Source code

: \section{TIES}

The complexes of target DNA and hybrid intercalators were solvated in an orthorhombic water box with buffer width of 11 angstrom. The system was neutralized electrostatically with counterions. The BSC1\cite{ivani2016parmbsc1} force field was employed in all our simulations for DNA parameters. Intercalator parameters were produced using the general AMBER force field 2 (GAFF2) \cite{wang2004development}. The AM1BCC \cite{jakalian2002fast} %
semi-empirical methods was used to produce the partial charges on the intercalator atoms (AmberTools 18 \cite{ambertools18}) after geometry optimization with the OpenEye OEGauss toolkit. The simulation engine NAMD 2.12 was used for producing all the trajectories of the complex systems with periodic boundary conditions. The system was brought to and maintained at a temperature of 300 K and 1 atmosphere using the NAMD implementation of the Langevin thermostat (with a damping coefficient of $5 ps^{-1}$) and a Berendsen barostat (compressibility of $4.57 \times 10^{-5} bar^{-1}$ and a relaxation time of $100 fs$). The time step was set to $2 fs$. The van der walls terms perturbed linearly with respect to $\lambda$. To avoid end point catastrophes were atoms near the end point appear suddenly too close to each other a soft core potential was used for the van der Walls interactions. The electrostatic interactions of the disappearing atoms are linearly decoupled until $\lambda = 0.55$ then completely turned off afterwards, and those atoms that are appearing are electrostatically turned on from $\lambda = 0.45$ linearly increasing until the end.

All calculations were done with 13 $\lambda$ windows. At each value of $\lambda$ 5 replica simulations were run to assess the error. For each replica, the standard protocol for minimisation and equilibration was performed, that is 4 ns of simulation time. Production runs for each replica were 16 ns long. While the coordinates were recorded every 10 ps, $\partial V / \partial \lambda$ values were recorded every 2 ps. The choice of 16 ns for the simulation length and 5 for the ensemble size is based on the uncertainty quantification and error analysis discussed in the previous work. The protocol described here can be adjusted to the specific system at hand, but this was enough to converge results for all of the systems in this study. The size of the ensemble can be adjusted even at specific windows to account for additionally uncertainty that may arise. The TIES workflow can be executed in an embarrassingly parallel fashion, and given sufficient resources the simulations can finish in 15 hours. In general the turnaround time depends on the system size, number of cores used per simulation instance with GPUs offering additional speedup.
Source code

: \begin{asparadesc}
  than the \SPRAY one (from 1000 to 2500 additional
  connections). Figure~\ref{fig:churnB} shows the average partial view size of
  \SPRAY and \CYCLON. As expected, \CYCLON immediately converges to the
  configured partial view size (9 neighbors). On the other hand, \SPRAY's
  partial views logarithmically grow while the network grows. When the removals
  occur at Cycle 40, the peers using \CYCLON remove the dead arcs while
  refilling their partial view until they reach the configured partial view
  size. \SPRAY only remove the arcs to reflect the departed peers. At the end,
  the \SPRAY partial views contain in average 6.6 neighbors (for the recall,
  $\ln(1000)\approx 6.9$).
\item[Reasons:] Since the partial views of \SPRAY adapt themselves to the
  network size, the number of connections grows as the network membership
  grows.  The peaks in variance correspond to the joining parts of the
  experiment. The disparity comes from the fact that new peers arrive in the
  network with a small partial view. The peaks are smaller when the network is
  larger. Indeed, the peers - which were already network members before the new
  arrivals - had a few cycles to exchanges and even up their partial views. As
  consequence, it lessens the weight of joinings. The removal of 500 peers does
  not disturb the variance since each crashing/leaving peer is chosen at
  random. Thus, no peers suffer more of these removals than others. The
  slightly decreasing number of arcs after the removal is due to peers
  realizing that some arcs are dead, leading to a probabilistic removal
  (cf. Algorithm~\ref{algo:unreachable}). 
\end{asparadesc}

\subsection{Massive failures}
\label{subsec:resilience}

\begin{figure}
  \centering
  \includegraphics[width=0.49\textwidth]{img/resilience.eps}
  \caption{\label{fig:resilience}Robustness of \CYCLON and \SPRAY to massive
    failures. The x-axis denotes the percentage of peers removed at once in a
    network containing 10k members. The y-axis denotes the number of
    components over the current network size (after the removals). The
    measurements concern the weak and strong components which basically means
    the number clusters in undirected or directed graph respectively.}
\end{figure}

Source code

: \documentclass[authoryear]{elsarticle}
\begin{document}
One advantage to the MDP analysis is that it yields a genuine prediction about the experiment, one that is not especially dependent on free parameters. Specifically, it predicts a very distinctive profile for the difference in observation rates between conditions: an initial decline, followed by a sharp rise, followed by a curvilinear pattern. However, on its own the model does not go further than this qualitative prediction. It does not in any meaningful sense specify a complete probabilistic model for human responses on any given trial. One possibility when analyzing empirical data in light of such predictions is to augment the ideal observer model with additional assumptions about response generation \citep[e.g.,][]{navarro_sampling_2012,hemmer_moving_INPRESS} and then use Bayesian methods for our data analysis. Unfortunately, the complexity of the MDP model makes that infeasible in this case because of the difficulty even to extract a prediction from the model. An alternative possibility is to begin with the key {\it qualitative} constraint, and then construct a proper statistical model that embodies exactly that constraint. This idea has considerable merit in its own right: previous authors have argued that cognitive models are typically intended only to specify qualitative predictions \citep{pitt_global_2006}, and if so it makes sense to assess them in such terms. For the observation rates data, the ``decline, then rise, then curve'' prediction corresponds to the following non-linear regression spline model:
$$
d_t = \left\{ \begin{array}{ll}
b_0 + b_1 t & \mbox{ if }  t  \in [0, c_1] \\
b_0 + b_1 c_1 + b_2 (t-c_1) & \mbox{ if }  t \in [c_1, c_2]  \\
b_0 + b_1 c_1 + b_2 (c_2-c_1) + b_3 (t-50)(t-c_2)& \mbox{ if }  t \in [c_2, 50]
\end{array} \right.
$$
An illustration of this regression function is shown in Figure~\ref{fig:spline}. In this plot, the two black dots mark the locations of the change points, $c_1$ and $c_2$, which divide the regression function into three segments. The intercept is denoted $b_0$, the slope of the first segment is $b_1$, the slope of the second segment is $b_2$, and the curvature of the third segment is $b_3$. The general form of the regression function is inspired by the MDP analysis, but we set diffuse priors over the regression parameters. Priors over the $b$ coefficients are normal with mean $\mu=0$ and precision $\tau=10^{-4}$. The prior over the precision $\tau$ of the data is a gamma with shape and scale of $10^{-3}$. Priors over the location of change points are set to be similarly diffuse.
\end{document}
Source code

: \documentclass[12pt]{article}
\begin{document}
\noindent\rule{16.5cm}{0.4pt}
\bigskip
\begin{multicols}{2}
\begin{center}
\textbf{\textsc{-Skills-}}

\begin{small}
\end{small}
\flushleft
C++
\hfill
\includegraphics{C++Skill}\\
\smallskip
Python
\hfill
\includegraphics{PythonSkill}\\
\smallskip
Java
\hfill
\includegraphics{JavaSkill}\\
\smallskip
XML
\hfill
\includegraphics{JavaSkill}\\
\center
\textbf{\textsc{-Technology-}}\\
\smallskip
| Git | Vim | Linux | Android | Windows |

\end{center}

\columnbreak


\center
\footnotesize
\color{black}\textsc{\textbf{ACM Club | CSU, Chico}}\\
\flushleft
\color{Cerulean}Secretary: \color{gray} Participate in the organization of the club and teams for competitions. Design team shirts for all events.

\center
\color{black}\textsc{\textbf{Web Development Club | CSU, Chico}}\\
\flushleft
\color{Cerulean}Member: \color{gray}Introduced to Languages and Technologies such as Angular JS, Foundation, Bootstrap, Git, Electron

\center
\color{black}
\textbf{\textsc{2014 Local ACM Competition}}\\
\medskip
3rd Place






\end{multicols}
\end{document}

══════

**EXERCISE DETAILS:** Taking the records from the top, repeat each line exactly until you have repeated the line that contains "The complexes of".

**ANSWER SPACE:**
Source code

: \section{TIES}

The complexes of target DNA and hybrid intercalators were solvated in an orthorhombic water box with buffer width of 11 angstrom. The system was neutralized electrostatically with counterions. The BSC1\cite{ivani2016parmbsc1} force field was employed in all our simulations for DNA parameters. Intercalator parameters were produced using the general AMBER force field 2 (GAFF2) \cite{wang2004development}. The AM1BCC \cite{jakalian2002fast} %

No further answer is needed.